Stored data entries
-- Opening Marker --

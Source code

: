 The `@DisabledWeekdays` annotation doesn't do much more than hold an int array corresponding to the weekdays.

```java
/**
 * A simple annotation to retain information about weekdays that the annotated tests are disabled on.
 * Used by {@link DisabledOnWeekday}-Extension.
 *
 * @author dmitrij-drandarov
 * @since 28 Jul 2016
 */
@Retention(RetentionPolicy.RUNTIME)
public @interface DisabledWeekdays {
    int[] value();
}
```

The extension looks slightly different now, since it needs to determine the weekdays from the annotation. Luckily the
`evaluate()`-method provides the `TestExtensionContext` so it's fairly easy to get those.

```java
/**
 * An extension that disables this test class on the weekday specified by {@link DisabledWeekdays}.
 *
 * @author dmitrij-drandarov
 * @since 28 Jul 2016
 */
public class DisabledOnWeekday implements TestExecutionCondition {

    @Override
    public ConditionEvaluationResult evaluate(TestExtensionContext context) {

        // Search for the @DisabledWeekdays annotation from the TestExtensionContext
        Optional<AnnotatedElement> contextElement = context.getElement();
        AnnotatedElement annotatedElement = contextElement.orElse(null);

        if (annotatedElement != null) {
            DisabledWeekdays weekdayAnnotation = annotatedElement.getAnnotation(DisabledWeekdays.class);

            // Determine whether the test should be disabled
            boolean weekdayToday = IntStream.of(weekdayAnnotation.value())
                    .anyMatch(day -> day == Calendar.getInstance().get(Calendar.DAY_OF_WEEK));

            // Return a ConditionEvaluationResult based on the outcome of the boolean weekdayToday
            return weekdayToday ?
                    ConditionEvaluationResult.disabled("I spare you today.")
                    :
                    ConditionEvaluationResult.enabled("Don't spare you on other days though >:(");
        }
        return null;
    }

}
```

-- Closing Marker --

*Try it*
From the data above, copy out every line with the string "value" in it.

*Response for this exercise*
    int[] value();
            boolean weekdayToday = IntStream.of(weekdayAnnotation.value())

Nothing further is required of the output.